YOUR OBJECTIVE
Only lines that contain the word "will" are to be returned from the data below.

[Saved data entries]

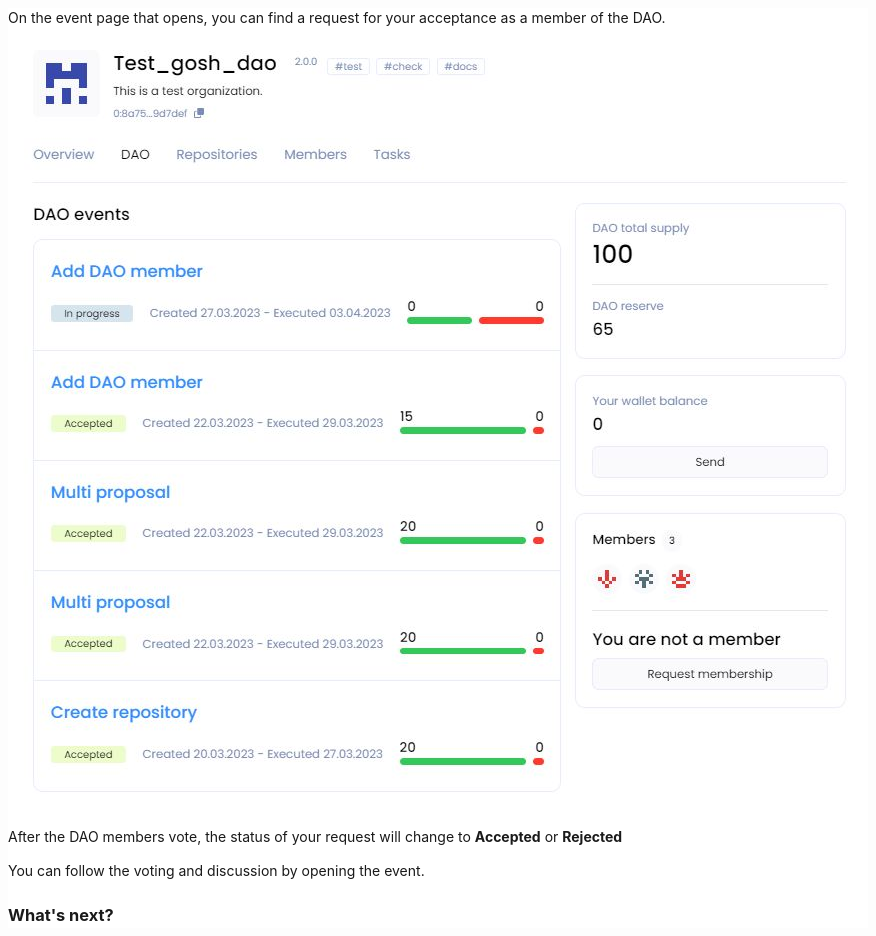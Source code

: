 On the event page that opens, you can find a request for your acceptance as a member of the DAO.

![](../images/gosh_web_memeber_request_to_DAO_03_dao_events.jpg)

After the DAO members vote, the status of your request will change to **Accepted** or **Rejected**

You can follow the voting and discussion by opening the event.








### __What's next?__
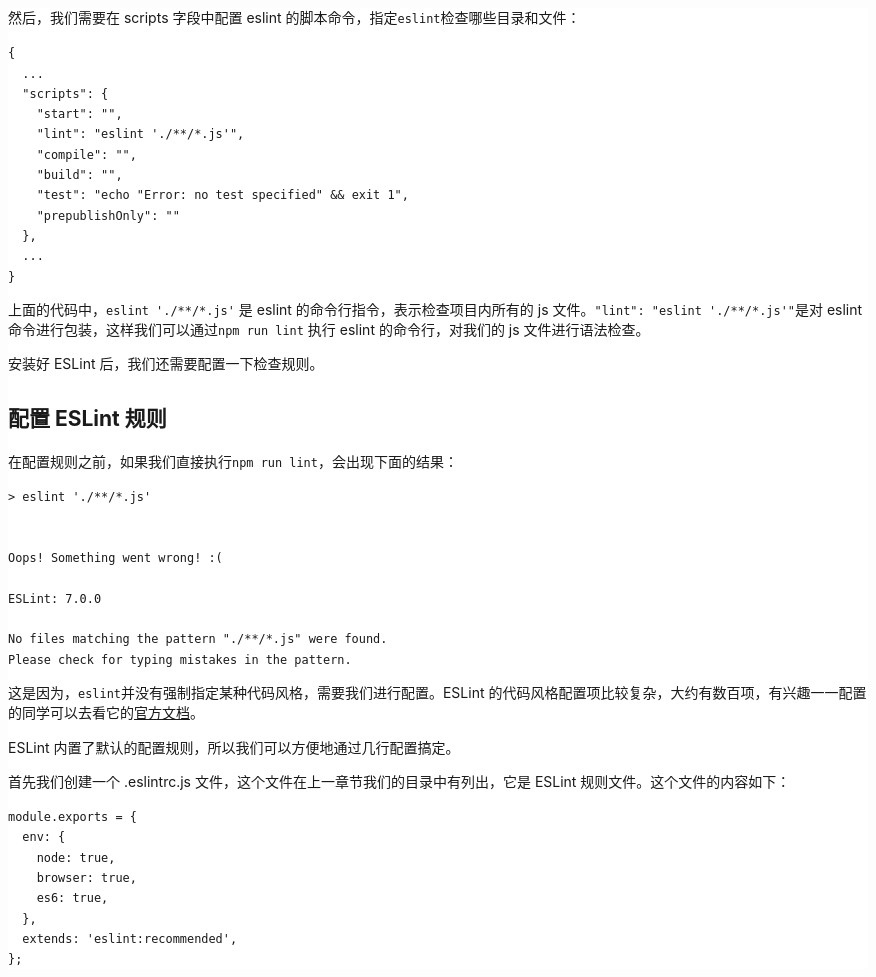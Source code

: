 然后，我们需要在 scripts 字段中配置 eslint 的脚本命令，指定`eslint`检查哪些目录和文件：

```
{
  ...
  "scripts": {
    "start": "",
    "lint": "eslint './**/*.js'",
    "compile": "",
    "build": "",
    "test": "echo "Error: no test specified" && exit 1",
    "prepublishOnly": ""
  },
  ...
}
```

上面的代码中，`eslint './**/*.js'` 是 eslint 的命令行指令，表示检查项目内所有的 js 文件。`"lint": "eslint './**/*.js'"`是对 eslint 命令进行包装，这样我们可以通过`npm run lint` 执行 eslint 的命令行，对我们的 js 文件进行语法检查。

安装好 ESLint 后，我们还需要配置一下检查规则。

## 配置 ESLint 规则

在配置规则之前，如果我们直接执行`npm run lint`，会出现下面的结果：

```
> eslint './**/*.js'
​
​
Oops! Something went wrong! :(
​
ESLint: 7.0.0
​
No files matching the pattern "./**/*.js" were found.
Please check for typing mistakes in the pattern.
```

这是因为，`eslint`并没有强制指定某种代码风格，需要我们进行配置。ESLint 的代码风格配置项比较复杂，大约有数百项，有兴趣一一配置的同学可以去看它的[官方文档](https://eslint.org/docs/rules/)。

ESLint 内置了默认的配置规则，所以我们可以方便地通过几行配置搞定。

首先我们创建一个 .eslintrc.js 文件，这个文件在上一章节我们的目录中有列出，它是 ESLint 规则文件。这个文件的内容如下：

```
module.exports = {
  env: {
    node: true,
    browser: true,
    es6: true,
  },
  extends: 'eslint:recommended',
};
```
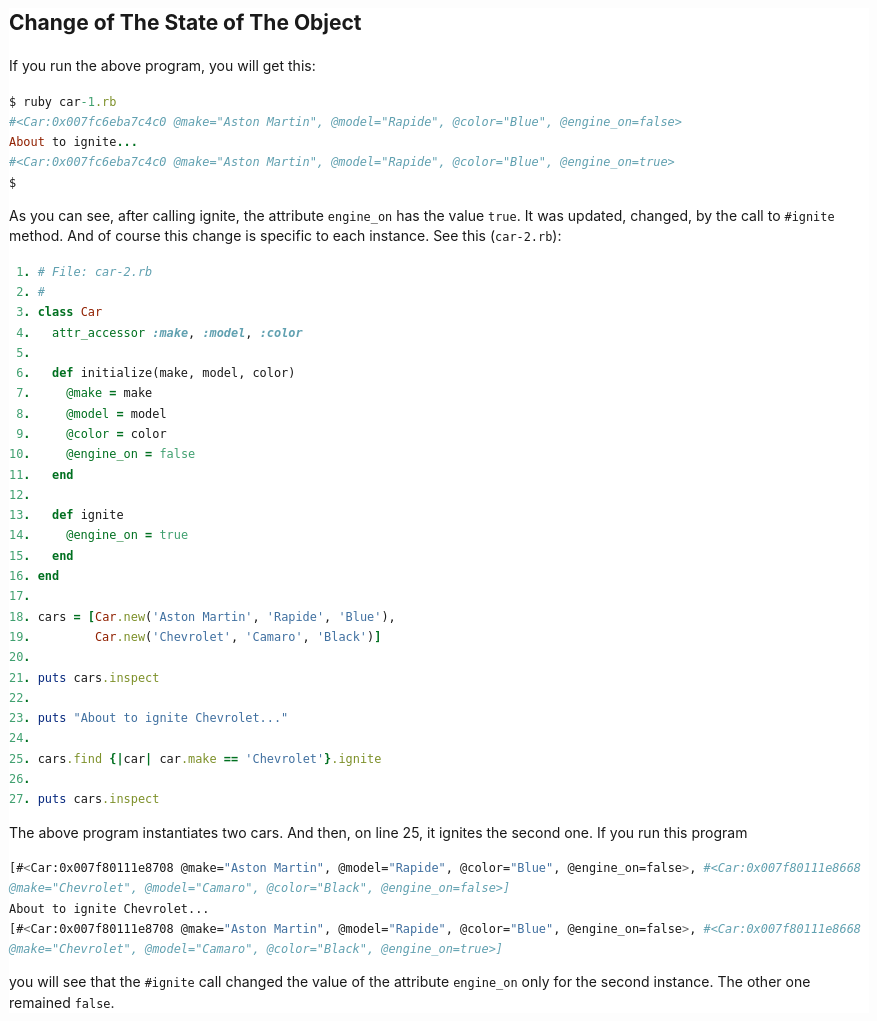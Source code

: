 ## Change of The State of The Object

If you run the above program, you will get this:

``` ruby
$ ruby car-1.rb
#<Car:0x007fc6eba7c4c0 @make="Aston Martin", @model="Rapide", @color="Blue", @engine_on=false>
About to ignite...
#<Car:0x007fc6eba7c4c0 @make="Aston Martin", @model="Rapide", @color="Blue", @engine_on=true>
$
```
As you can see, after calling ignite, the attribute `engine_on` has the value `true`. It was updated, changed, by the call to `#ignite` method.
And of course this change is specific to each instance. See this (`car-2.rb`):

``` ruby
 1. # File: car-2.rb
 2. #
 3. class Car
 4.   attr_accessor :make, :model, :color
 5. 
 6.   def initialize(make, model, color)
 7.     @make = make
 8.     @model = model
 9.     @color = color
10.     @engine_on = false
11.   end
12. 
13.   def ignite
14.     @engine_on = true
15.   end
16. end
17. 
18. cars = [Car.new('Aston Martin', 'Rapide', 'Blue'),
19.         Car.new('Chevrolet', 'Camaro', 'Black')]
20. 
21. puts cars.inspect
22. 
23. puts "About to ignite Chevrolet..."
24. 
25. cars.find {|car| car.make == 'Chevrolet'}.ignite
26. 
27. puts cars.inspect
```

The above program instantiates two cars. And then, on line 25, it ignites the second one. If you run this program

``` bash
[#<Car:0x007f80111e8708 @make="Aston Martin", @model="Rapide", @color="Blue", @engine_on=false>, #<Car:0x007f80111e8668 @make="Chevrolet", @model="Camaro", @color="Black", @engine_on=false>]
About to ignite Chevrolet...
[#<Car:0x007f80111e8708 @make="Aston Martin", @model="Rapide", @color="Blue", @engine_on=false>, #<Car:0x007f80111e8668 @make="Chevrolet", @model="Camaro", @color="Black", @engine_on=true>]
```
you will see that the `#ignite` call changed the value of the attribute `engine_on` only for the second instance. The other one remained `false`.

WRITTEN RESPONSE
After the DAO members vote, the status of your request will change to **Accepted** or **Rejected**
If you run the above program, you will get this:
you will see that the `#ignite` call changed the value of the attribute `engine_on` only for the second instance. The other one remained `false`.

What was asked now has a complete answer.